Depois do almoço, ela volta para o seu aposento, onde descansa, faz crochê, lê, faz palavras cruzadas, consulta os e-mails, responde às ligações telefônicas. Gosta muito de jogar no tablet e atualmente está terminando um livro sobre Dom Hélder Câmara, já falecido, o arcebispo de Olinda e Recife que fez uma verdadeira revolução na Igreja Católica.

Se Yara sente solidão? Não dá tempo, pois adora fazer versos e paródias e ajudar no que for preciso no lar de idosos. Todos os dias, ela reserva 20 minutos para ler trechos da Bíblia para uma das moradoras da instituição que ficou cega. A ex-doméstica Rosa, de 102 anos, ficou cega e um dia se lamentou com Yara que sentia muita falta de ler a Bíblia. Yara se emocionou e não deixa de fazer a leitura sagrada para a companheira.

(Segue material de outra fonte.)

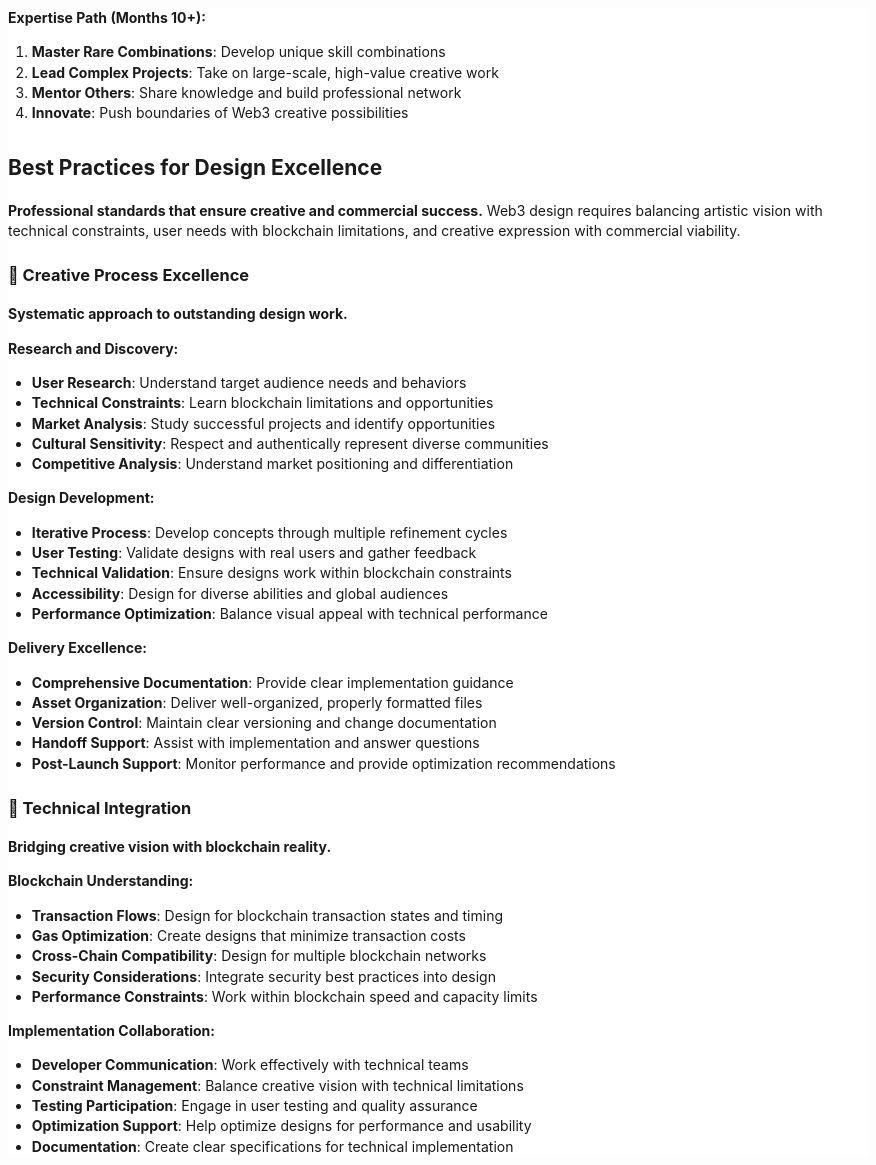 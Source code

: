 **Expertise Path (Months 10+):**
1. **Master Rare Combinations**: Develop unique skill combinations
2. **Lead Complex Projects**: Take on large-scale, high-value creative work
3. **Mentor Others**: Share knowledge and build professional network
4. **Innovate**: Push boundaries of Web3 creative possibilities

## Best Practices for Design Excellence

**Professional standards that ensure creative and commercial success.** Web3 design requires balancing artistic vision with technical constraints, user needs with blockchain limitations, and creative expression with commercial viability.

### 🎯 Creative Process Excellence

**Systematic approach to outstanding design work.**

**Research and Discovery:**
- **User Research**: Understand target audience needs and behaviors
- **Technical Constraints**: Learn blockchain limitations and opportunities
- **Market Analysis**: Study successful projects and identify opportunities
- **Cultural Sensitivity**: Respect and authentically represent diverse communities
- **Competitive Analysis**: Understand market positioning and differentiation

**Design Development:**
- **Iterative Process**: Develop concepts through multiple refinement cycles
- **User Testing**: Validate designs with real users and gather feedback
- **Technical Validation**: Ensure designs work within blockchain constraints
- **Accessibility**: Design for diverse abilities and global audiences
- **Performance Optimization**: Balance visual appeal with technical performance

**Delivery Excellence:**
- **Comprehensive Documentation**: Provide clear implementation guidance
- **Asset Organization**: Deliver well-organized, properly formatted files
- **Version Control**: Maintain clear versioning and change documentation
- **Handoff Support**: Assist with implementation and answer questions
- **Post-Launch Support**: Monitor performance and provide optimization recommendations

### 🔧 Technical Integration

**Bridging creative vision with blockchain reality.**

**Blockchain Understanding:**
- **Transaction Flows**: Design for blockchain transaction states and timing
- **Gas Optimization**: Create designs that minimize transaction costs
- **Cross-Chain Compatibility**: Design for multiple blockchain networks
- **Security Considerations**: Integrate security best practices into design
- **Performance Constraints**: Work within blockchain speed and capacity limits

**Implementation Collaboration:**
- **Developer Communication**: Work effectively with technical teams
- **Constraint Management**: Balance creative vision with technical limitations
- **Testing Participation**: Engage in user testing and quality assurance
- **Optimization Support**: Help optimize designs for performance and usability
- **Documentation**: Create clear specifications for technical implementation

Os irmãos de Yara também não a deixam sozinha. “Sempre vem um deles para me buscar e passear, inclusive, passo todo fim de semana na casa do Nestor Sant’Anna, o irmão mais novo, de 70 anos. É muito bom, porque jogo baralho, como muito bem, faço caminhadas e a gente brinca e ri muito, porque bom humor é essencial, você não acha?”

Yara faz questão de dizer que se dá bem com todas as moradoras da casa e com as coordenadoras, que fazem parte da congregação das Irmãs Gracianas. Tanto que a família dela, os amigos, as moradoras e as religiosas se juntaram no dia 21 março de 2015 para fazer uma festa-surpresa, quando ela completou 90 anos. “Foi lindo, teve missa, discurso, festa, muita alegria no salão de festas da igreja. Fizeram até um jornal comemorativo, com depoimentos de todos sobre a minha pessoa”, conta ela.

Envelhecer? Yara acha que não é bom, porque as possibilidades vão diminuindo. “Antes, eu era muito ativa, mas agora estou um tanto quanto preguiçosa”. Mas quem a vê andando pela Casa da Zita nem percebe que ela teve uma trombose na perna, por causa de uma embolia pulmonar. A verdade é que ela se cuida muito e recebe o tratamento de que necessita no lar dos idosos, que tem médico duas vezes por semana, psicólogo, fisioterapeuta, nutricionista – uma equipe multidisciplinar para atender a todas as moradoras.

Yara, que já viajou pelo mundo, conhece Chile, Argentina, Estados Unidos, Peru e México, gosta de viver e não tem medo da morte, mas confessa. “Tenho pavor da invalidez, de ficar dependente de outras pessoas.”

Ela se despede, vai pensando na grata surpresa que foi conhecer Yara e as santas zitas, envoltas no manto protetor das Irmãs Gracianas.